Question about JCLOUDS-658 Jira issue

Hi,
    I'm currently reviewing the jclouds filesystem blobstore API. I
noticed that user metadata doesn't get saved with the 1.8.1 version,
but that a comment exists in the code regarding Java 7 and NIO
filestore attributes. I also found out with the JCLOUDS-658 that
jclouds 2.0 (unreleased) fixes the issue by using the NIO filestore
attributes.

Regarding this issue and resolution:
- Is the filesystem API considered "production" safe or only suggested for
testing/debugging?
- I'm not sure about the solution of using the filesystem metadata store
to store metadata. Many (most?) filesystem archival/backup/explorer are
not aware of this metadata and it may get lost without the user knowing
about it.

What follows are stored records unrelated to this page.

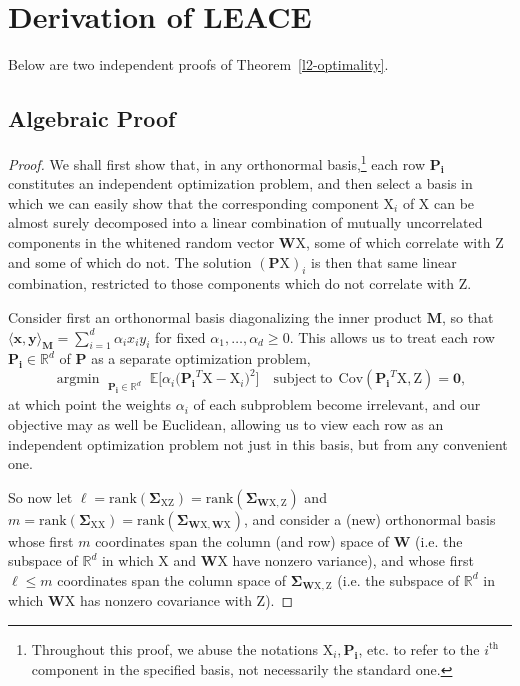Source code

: \documentclass{article}
\theoremstyle{plain}
\theoremstyle{remark}
\newcommand{\sxx}{\mathbf \Sigma_{\rv X \rv X}}
\newcommand{\sxz}{\mathbf \Sigma_{\rv X \rv Z}}
\newcommand{\swxz}{\mathbf \Sigma_{\mathbf{W} \rv X, \rv Z}}
\newcommand{\swxwx}{\mathbf \Sigma_{\mathbf{W} \rv X, \mathbf{W} \rv X}}
\newcommand{\E}{\mathbb E}
\theoremstyle{plain}
\theoremstyle{TheoremNum}
\newcommand{\rank}{\mathrm{rank}}
\newcommand{\rv}[1]{{\mathrm{#1}}}
\begin{document}
\section{Derivation of LEACE}
\thmltwooptimality*

Below are two independent proofs of Theorem~\ref{l2-optimality}.

\subsection{Algebraic Proof}\label{oct-10-proof}

\begin{proof}
    We shall first show that, in any orthonormal basis,\footnote{Throughout this proof, we abuse the notations $\rv X_i, \mathbf{P_i}$, etc. to refer to the $i^\text{th}$ component in the specified basis, not necessarily the standard one.} each row $\mathbf{P_i}$ constitutes an independent optimization problem, and then select a basis in which we can easily show that the corresponding component $\rv X_i$ of $\rv X$ can be almost surely decomposed into a linear combination of mutually uncorrelated components in the whitened random vector $\mathbf W \rv X$, some of which correlate with $\rv Z$ and some of which do not. The solution $(\mathbf P \rv X)_i$ is then that same linear combination, restricted to those components which do not correlate with $\rv Z$.

    Consider first an orthonormal basis diagonalizing the inner product $\mathbf{M}$, so that $\langle \mathbf{x}, \mathbf{y} \rangle_\mathbf{M} = \sum_{i=1}^d \alpha_{i}x_iy_i$ for fixed $\alpha_1, \ldots, \alpha_d \ge 0$. This allows us to treat each row $\mathbf{P_i} \in \mathbb R^d$ of $\mathbf{P}$ as a separate optimization problem,
    \begin{equation*}
    \mathop{\mathrm{argmin\:}}_{\substack{\mathbf{P_i} \in \mathbb{R}^d}} \E \Big [ \alpha_i \big( \mathbf{P_i}^T\rv X - \rv X_i \big)^2 \Big ]\quad \mathrm{subject\:to}\:\: \mathrm{Cov}(\mathbf{P_i}^T\rv X, \rv Z) = \mathbf{0},
    \end{equation*}
    at which point the weights $\alpha_i$ of each subproblem become irrelevant, and our objective may as well be Euclidean, allowing us to view each row as an independent optimization problem not just in this basis, but from any convenient one.

    So now let $\ell = \rank(\sxz) = \rank(\swxz)$ and $m = \rank(\sxx) = \rank(\swxwx)$, and consider a (new) orthonormal basis whose first $m$ coordinates span the column (and row) space of $\mathbf W$ (i.e. the subspace of $\mathbb R^d$ in which $\rv X$ and $\mathbf{W} \rv X$ have nonzero variance), and whose first $\ell \le m$ coordinates span the column space of $\swxz$ (i.e. the subspace of $\mathbb R^d$ in which $\mathbf{W} \rv X$ has nonzero covariance with $\rv Z$).


\end{proof}
\end{document}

I would consider using this for testing, but never in a
production environment.
     - Could an alternate way of storing metadata be implemented, for
example in a properties file named <id>.metadata stored alongside
with the object file?
- I could implement a file metadata storage by wrapping
FilesystemStorageStrategyImpl, but I don't think this is a good idea to
wrap it as I have to re-implement a few classes to have the dependency
injection work correctly.

Any opinion on this?

Thank you,

Gabriel

-- 
Gabriel Lavoie
glavoie@gmail.com

Re: Question about JCLOUDS-658 Jira issue

Posted by Adrian Cole <ad...@gmail.com>.
Hi, Gabriel. I'll give you one set of answers. Maybe you'll get another :)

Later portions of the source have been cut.